> **Records**

******************************

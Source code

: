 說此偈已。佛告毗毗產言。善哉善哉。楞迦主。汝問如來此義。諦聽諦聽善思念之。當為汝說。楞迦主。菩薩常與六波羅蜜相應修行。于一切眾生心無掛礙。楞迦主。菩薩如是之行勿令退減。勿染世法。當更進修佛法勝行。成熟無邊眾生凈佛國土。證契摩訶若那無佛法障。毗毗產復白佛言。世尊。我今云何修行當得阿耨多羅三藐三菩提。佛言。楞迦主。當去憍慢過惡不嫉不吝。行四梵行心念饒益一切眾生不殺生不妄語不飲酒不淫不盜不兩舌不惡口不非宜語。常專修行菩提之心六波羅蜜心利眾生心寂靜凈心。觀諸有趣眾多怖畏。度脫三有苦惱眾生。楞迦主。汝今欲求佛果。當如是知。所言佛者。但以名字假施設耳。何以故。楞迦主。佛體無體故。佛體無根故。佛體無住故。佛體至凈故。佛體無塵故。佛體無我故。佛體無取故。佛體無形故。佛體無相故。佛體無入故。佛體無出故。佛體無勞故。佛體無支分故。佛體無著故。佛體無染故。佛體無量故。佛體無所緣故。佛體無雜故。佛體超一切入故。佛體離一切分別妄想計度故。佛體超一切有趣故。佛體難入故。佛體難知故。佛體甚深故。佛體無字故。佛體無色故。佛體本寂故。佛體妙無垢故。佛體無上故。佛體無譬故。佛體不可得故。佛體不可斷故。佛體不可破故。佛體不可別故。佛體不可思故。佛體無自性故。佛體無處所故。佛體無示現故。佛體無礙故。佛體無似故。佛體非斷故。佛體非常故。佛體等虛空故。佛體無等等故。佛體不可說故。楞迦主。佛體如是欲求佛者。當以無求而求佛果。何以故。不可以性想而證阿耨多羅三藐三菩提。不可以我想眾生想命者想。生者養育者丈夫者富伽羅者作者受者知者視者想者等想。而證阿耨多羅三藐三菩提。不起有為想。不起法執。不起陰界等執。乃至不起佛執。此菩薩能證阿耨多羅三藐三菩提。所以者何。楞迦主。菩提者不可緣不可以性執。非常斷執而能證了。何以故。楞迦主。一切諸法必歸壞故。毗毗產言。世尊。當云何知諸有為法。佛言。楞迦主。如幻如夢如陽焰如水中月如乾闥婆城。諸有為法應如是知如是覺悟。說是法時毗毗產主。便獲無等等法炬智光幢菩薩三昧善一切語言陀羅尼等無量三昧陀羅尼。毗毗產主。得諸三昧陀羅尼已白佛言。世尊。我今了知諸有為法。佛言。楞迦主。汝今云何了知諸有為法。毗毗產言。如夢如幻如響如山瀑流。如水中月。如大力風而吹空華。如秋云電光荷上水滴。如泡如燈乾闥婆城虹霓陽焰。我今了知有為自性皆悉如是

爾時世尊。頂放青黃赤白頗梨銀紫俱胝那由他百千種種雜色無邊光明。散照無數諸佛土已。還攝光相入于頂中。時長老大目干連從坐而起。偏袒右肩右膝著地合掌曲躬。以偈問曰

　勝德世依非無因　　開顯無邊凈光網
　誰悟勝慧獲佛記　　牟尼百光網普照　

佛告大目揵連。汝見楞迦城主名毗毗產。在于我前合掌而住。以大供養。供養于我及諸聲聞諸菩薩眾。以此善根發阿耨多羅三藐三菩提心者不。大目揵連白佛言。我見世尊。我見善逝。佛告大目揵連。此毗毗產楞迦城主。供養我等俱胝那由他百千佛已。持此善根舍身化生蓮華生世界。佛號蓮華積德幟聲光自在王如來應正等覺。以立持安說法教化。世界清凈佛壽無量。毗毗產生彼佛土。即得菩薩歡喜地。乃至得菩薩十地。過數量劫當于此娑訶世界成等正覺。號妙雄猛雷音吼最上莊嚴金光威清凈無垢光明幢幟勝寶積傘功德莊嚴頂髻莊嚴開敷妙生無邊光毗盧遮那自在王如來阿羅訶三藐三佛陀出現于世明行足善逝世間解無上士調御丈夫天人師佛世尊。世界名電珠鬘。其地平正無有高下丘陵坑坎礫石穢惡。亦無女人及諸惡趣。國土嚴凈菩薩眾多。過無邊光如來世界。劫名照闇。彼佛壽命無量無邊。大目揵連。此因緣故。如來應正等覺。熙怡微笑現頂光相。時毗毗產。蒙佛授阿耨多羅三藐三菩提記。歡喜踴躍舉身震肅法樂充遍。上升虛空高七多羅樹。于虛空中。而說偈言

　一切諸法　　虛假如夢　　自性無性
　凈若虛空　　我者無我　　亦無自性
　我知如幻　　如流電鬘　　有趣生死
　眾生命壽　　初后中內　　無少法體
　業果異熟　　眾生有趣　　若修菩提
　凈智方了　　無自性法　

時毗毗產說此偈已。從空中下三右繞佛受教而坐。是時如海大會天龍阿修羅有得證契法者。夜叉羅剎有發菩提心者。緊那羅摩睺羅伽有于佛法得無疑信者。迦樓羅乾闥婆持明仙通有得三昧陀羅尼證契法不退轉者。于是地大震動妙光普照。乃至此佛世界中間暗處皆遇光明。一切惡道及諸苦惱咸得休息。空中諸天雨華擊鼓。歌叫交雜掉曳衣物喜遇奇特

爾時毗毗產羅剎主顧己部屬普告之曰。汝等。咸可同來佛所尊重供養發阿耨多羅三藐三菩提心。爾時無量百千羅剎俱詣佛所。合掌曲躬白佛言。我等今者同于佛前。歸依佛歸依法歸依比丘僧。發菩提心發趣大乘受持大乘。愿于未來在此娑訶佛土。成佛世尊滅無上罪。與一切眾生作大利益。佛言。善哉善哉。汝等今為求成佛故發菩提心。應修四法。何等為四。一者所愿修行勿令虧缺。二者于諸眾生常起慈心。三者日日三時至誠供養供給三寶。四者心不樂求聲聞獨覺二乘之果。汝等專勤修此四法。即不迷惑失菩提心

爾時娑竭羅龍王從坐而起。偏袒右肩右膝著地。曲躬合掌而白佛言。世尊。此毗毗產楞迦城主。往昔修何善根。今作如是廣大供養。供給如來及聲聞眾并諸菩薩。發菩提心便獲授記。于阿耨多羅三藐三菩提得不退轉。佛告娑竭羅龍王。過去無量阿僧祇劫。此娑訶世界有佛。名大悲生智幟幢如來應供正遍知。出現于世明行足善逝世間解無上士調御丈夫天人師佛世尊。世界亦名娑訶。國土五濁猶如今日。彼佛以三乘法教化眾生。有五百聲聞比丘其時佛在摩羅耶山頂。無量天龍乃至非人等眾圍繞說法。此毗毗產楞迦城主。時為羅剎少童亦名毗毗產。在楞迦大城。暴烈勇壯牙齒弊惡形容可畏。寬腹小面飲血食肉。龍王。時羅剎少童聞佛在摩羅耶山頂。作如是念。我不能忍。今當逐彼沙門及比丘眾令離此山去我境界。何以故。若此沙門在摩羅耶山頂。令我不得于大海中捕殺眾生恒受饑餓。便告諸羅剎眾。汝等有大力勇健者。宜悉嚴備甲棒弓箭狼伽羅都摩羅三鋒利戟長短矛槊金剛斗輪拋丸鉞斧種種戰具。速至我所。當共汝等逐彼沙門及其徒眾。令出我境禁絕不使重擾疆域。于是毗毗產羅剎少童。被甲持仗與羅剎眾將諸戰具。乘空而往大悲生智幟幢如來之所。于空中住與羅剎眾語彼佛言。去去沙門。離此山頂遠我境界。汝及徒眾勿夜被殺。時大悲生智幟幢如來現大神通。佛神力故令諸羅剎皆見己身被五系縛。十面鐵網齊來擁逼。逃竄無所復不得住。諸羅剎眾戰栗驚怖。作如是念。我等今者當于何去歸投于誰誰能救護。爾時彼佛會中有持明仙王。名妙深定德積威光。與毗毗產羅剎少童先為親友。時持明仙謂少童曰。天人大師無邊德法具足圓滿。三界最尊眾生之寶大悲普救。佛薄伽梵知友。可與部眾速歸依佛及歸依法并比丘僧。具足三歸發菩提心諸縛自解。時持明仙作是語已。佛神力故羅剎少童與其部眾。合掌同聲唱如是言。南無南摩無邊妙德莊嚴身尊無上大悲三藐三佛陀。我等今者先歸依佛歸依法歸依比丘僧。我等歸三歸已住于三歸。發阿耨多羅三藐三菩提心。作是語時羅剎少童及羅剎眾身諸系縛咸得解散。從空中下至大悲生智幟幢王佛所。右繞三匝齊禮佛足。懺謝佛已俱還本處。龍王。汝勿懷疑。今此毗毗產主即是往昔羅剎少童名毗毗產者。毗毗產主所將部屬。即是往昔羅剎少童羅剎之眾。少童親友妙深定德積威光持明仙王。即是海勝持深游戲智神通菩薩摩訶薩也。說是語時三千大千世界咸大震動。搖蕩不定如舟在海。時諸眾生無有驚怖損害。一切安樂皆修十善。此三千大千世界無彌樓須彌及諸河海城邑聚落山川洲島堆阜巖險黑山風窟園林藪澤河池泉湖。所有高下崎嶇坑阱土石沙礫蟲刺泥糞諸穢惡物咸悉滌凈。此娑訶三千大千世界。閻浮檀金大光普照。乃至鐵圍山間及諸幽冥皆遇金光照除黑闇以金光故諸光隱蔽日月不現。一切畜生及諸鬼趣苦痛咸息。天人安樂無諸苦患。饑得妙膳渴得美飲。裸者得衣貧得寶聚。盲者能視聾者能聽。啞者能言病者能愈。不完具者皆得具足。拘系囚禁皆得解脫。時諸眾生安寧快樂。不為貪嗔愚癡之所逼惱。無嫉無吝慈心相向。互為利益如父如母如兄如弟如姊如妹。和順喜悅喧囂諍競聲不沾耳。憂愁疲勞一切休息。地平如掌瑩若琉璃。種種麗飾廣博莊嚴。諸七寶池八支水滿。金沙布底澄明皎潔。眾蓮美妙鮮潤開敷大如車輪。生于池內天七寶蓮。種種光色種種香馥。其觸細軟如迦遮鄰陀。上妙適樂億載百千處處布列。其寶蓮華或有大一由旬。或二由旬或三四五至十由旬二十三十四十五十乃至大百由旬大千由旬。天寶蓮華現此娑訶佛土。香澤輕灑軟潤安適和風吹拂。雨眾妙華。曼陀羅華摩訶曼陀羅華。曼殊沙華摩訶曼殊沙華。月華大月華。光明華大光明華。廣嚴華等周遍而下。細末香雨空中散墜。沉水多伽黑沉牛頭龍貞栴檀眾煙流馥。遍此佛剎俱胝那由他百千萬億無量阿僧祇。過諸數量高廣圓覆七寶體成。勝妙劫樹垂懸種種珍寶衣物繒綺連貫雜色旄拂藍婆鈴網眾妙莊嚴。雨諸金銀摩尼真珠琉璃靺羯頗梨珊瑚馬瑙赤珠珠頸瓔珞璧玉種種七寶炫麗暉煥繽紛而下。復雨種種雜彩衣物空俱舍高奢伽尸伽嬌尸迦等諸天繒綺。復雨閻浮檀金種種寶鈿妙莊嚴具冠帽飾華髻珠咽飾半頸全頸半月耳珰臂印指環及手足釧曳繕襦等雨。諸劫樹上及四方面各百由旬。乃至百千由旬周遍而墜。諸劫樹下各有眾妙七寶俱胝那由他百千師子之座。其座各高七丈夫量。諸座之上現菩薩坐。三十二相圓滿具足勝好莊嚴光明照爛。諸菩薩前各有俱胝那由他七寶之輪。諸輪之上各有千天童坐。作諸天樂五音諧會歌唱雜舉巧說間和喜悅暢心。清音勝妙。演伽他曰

******************************

Out of the material above, output word for word the line with "一切諸法　　虛假如夢　　自性無性", the line with "爾時毗毗產羅剎主顧己部屬普告", and all lines between them, with nothing else.

> **Response to the exercise**
　一切諸法　　虛假如夢　　自性無性
　凈若虛空　　我者無我　　亦無自性
　我知如幻　　如流電鬘　　有趣生死
　眾生命壽　　初后中內　　無少法體
　業果異熟　　眾生有趣　　若修菩提
　凈智方了　　無自性法　

時毗毗產說此偈已。從空中下三右繞佛受教而坐。是時如海大會天龍阿修羅有得證契法者。夜叉羅剎有發菩提心者。緊那羅摩睺羅伽有于佛法得無疑信者。迦樓羅乾闥婆持明仙通有得三昧陀羅尼證契法不退轉者。于是地大震動妙光普照。乃至此佛世界中間暗處皆遇光明。一切惡道及諸苦惱咸得休息。空中諸天雨華擊鼓。歌叫交雜掉曳衣物喜遇奇特

爾時毗毗產羅剎主顧己部屬普告之曰。汝等。咸可同來佛所尊重供養發阿耨多羅三藐三菩提心。爾時無量百千羅剎俱詣佛所。合掌曲躬白佛言。我等今者同于佛前。歸依佛歸依法歸依比丘僧。發菩提心發趣大乘受持大乘。愿于未來在此娑訶佛土。成佛世尊滅無上罪。與一切眾生作大利益。佛言。善哉善哉。汝等今為求成佛故發菩提心。應修四法。何等為四。一者所愿修行勿令虧缺。二者于諸眾生常起慈心。三者日日三時至誠供養供給三寶。四者心不樂求聲聞獨覺二乘之果。汝等專勤修此四法。即不迷惑失菩提心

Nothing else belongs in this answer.